Mr. Wonderful on Women Entrepreneurs
21 years ago, Kevin O’Leary, better known today as “Mr. Wonderful” of Shark Tank, contacted me in Minneapolis saying I was to appear in Boston the next morning. I asked my boss if he was serious, and she emphatically replied “Yes.” So I asked our travel agency to make arrangements and found out Boston was completely booked. As we were in pre-Airbnb and online booking era, I simply told them we needed to get creative. They were proud to come back with a solution – a magnificent conference room in downtown Boston that just happened to have a pull out Murphy bed, and I could shower the next morning at a nearby gym before heading to my meeting.
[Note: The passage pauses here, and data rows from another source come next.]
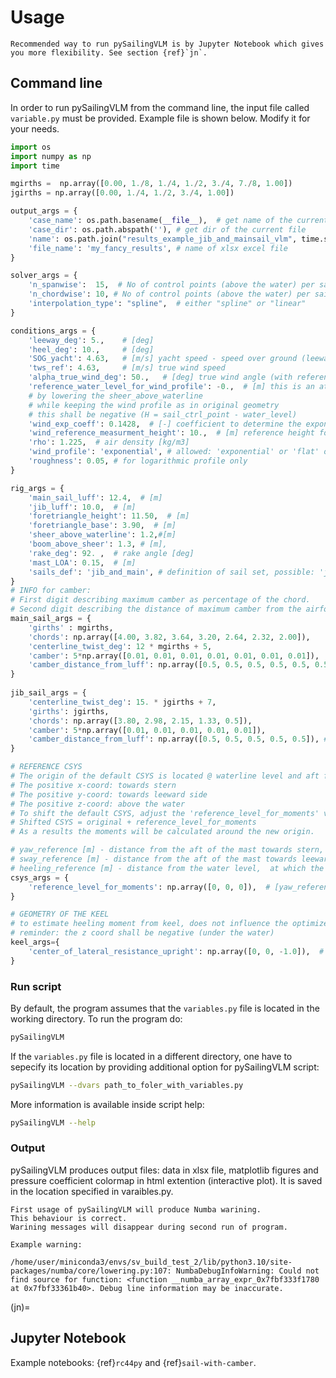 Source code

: # Usage

```{note}
Recommended way to run pySailingVLM is by Jupyter Notebook which gives you more flexibility. See section {ref}`jn`.
```

## Command line

In order to run pySailingVLM from the command line, the input file called `variable.py` must be provided.
Example file is shown below.
Modify it for your needs.

```python
import os
import numpy as np
import time

mgirths =  np.array([0.00, 1./8, 1./4, 1./2, 3./4, 7./8, 1.00])
jgirths = np.array([0.00, 1./4, 1./2, 3./4, 1.00])

output_args = {
    'case_name': os.path.basename(__file__),  # get name of the current file
    'case_dir': os.path.abspath(''), # get dir of the current file
    'name': os.path.join("results_example_jib_and_mainsail_vlm", time.strftime("%Y-%m-%d_%Hh%Mm%Ss")),
    'file_name': 'my_fancy_results', # name of xlsx excel file
}

solver_args = {
    'n_spanwise':  15,  # No of control points (above the water) per sail, recommended: 50
    'n_chordwise': 10, # No of control points (above the water) per sail, recommended: 50
    'interpolation_type': "spline",  # either "spline" or "linear"
}

conditions_args = {
    'leeway_deg': 5.,    # [deg]
    'heel_deg': 10.,     # [deg]
    'SOG_yacht': 4.63,   # [m/s] yacht speed - speed over ground (leeway is a separate variable)
    'tws_ref': 4.63,     # [m/s] true wind speed
    'alpha_true_wind_deg': 50.,   # [deg] true wind angle (with reference to course over ground) => Course Wind Angle to the boat track = true wind angle to centerline + Leeway
    'reference_water_level_for_wind_profile': -0.,  # [m] this is an attempt to mimick the deck effect
    # by lowering the sheer_above_waterline
    # while keeping the wind profile as in original geometry
    # this shall be negative (H = sail_ctrl_point - water_level)
    'wind_exp_coeff': 0.1428,  # [-] coefficient to determine the exponential wind profile
    'wind_reference_measurment_height': 10.,  # [m] reference height for exponential wind profile
    'rho': 1.225,  # air density [kg/m3]
    'wind_profile': 'exponential', # allowed: 'exponential' or 'flat' or 'logarithmic'
    'roughness': 0.05, # for logarithmic profile only 
}

rig_args = {
    'main_sail_luff': 12.4,  # [m]
    'jib_luff': 10.0,  # [m]
    'foretriangle_height': 11.50,  # [m]
    'foretriangle_base': 3.90,  # [m]
    'sheer_above_waterline': 1.2,#[m]
    'boom_above_sheer': 1.3, # [m],
    'rake_deg': 92. ,  # rake angle [deg]
    'mast_LOA': 0.15,  # [m]
    'sails_def': 'jib_and_main', # definition of sail set, possible: 'jib' or 'main' or 'jib_and_main'
}
# INFO for camber:
# First digit describing maximum camber as percentage of the chord.
# Second digit describing the distance of maximum camber from the airfoil leading edge in tenths of the chord.
main_sail_args = {
    'girths' : mgirths,
    'chords': np.array([4.00, 3.82, 3.64, 3.20, 2.64, 2.32, 2.00]),
    'centerline_twist_deg': 12 * mgirths + 5,
    'camber': 5*np.array([0.01, 0.01, 0.01, 0.01, 0.01, 0.01, 0.01]),
    'camber_distance_from_luff': np.array([0.5, 0.5, 0.5, 0.5, 0.5, 0.5, 0.5]),
}
 
jib_sail_args = {
    'centerline_twist_deg': 15. * jgirths + 7,
    'girths': jgirths,
    'chords': np.array([3.80, 2.98, 2.15, 1.33, 0.5]),
    'camber': 5*np.array([0.01, 0.01, 0.01, 0.01, 0.01]),
    'camber_distance_from_luff': np.array([0.5, 0.5, 0.5, 0.5, 0.5]), # starting from leading edge   
}        

# REFERENCE CSYS
# The origin of the default CSYS is located @ waterline level and aft face of the mast
# The positive x-coord: towards stern
# The positive y-coord: towards leeward side
# The positive z-coord: above the water
# To shift the default CSYS, adjust the 'reference_level_for_moments' variable.
# Shifted CSYS = original + reference_level_for_moments
# As a results the moments will be calculated around the new origin.

# yaw_reference [m] - distance from the aft of the mast towards stern, at which the yawing moment is calculated.
# sway_reference [m] - distance from the aft of the mast towards leeward side. 0 for symmetric yachts ;)
# heeling_reference [m] - distance from the water level,  at which the heeling moment is calculated.
csys_args = {
    'reference_level_for_moments': np.array([0, 0, 0]),  # [yaw_reference, sway_reference, heeling_reference]
}

# GEOMETRY OF THE KEEL
# to estimate heeling moment from keel, does not influence the optimizer.
# reminder: the z coord shall be negative (under the water)
keel_args={
    'center_of_lateral_resistance_upright': np.array([0, 0, -1.0]),  # [m] the coordinates for a yacht standing in upright position
}  
```

### Run script

By default, the program assumes that the `variables.py` file is located in the working directory.
To run the program do:

```bash
pySailingVLM
```

If the `variables.py` file is located in a different directory, one have to sepecify its location by providing additional option for pySailingVLM script:

```bash
pySailingVLM --dvars path_to_foler_with_variables.py
```

More information is available inside script help:

```bash
pySailingVLM --help
```

### Output

pySailingVLM produces output files: data in xlsx file, matplotlib figures and pressure coefficient colormap in html extention (interactive plot). It is saved in the location specified in varaibles.py.

```{note}
First usage of pySailingVLM will produce Numba warining. 
This behaviour is correct. 
Warining messages will disappear during second run of program.

Example warning:

/home/user/miniconda3/envs/sv_build_test_2/lib/python3.10/site-packages/numba/core/lowering.py:107: NumbaDebugInfoWarning: Could not find source for function: <function __numba_array_expr_0x7fbf333f1780 at 0x7fbf33361b40>. Debug line information may be inaccurate.
```

(jn)=
## Jupyter Notebook

Example notebooks: {ref}`rc44py` and {ref}`sail-with-camber`.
Two years earlier, I had been recruited to MECC (Minnesota Educational Computing Corporation) after cutting my brand chops at General Mills and Clorox. Shortly after their transition from a state run agency to a publicly traded company, I was hired to grow their consumer channel and manage treasured educational software titles including The Oregon Trail. Then, after a very intense and amazing couple of years, Kevin and his co-founders at Softkey International, announced their $1B acquisition of my company, MECC, along with The Learning Company. I felt kinship with Kevin, as his foundational business experience was also in consumer packaged goods brand management.
Our meeting was the shortest I’ve ever traveled to take part. And definitely the only one I had flown in the night before to sleep in a huge conference room. O’Leary and his partner had only one question, “Are you going to stay on post-acquisition? Write down on this napkin the number you need to do so.” A slow learner, I knew this second time to write a number down. 7 years earlier, I had told my boss’s boss, “Thank you so much, but I’m going to Harvard Business School.”
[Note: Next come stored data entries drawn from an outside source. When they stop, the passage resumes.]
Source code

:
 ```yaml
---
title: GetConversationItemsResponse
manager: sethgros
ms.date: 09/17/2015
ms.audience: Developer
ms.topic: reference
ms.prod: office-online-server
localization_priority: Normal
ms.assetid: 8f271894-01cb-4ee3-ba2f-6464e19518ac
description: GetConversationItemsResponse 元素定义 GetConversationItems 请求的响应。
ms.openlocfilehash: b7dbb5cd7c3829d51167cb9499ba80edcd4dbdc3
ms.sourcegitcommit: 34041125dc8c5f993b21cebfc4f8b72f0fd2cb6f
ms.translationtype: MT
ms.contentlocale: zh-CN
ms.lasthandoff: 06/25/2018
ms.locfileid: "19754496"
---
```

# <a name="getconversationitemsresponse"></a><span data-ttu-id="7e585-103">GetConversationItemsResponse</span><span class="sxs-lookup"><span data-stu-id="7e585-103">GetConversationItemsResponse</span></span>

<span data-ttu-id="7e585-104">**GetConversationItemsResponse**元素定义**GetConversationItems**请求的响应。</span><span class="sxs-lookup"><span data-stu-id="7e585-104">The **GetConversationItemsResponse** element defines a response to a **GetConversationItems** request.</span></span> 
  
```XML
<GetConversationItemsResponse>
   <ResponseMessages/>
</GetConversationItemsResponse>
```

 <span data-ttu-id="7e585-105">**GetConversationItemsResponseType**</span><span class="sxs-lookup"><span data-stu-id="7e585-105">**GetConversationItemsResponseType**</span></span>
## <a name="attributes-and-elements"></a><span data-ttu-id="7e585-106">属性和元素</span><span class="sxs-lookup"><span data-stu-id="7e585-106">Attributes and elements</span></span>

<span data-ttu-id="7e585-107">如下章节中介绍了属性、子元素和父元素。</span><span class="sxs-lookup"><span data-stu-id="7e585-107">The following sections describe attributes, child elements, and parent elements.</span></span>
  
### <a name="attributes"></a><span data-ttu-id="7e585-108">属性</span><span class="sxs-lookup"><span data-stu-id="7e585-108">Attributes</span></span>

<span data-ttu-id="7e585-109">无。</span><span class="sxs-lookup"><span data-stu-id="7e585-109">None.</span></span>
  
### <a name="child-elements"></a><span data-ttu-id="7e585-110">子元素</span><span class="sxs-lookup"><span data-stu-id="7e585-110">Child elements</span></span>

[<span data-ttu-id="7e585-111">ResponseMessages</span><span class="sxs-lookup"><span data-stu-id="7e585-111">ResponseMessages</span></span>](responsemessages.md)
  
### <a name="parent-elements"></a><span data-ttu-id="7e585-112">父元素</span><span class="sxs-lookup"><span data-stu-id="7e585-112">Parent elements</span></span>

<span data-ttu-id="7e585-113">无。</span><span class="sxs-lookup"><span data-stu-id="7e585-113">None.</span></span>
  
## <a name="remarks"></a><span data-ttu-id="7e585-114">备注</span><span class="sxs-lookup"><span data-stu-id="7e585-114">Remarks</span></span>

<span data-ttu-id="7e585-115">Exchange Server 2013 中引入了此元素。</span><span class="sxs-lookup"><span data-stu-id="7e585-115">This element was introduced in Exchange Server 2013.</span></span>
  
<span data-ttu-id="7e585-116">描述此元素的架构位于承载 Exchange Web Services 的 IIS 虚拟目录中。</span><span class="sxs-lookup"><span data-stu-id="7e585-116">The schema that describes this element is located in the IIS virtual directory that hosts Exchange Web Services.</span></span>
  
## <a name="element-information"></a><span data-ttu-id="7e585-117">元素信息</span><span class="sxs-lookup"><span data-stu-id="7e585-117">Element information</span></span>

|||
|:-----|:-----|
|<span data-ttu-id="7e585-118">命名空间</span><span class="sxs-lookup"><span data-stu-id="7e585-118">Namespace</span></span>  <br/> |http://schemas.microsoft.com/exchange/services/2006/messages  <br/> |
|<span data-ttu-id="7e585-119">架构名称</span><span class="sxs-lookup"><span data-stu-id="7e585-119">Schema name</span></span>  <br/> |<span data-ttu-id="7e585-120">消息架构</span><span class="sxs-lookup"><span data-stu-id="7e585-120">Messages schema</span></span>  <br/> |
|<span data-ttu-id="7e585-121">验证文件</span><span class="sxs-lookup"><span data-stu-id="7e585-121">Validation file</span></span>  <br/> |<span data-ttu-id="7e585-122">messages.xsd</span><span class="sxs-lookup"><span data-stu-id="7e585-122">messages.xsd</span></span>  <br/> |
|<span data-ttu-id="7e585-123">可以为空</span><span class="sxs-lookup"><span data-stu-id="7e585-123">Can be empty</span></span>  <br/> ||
Fast forward nearly two decades, I noticed a familiar looking face on the cover of Inc.Magazine, and realized it was Kevin O’Leary. I read and learned he was now on Shark Tank and known as “Mr. Wonderful.” Again, I was bit of a slow learner. Since I had such fond memories of MECC, my first entrepreneurial tech experience, I decided to watch for the first time and quickly became a Shark Tank fan.
It was a special treat to spend time with Kevin last night as he was in town to keynote a reception for Fifth Third Bank. He shared key learnings from his decade on Shark Tank as well as analysis of his 44 portfolio companies on why almost all of his returns are from companies run or owned by women:
- Women have better time management skills. He cited the saying, “If you want something done, give it to a busy mother.” His analytics show that women managers organize their time and those of their people well resulting in superlative outcomes.
- Women achieve their goals more often. Women reach their goals 95% of the time while men achieve only 65%. Women set lower, more achievable goals and therefore meet them more of the time.
- Women maintain cultures that have less employee turnover. People want to be in cultures where goals are met, where they feel like winners. Healthy cultures result in lower employee turnover. Turnover is 30% higher when goals are achieved only 65% of the time.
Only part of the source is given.